# Task description
Whenever a line in the entries below contains "torch", copy that line.

# Given entries
==============================
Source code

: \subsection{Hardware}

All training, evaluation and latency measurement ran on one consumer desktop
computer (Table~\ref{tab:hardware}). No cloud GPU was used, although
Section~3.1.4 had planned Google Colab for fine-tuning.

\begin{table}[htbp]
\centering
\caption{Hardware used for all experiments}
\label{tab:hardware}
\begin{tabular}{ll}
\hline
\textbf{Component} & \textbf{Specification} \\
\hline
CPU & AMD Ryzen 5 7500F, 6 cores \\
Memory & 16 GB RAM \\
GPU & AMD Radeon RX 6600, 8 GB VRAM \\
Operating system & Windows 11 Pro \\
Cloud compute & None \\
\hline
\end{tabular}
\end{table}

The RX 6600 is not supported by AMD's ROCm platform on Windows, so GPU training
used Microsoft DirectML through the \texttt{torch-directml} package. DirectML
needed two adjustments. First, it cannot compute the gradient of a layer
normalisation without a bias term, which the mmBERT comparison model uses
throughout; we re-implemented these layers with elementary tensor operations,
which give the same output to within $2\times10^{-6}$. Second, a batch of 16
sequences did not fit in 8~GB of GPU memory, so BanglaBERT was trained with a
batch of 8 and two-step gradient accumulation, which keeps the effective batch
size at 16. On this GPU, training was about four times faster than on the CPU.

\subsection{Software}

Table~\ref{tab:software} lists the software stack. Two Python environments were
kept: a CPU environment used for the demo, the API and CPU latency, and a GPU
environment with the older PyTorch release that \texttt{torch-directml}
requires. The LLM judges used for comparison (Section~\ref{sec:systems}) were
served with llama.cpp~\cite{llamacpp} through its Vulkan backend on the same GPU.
==============================
# Worked solution
used Microsoft DirectML through the \texttt{torch-directml} package. DirectML
environment with the older PyTorch release that \texttt{torch-directml}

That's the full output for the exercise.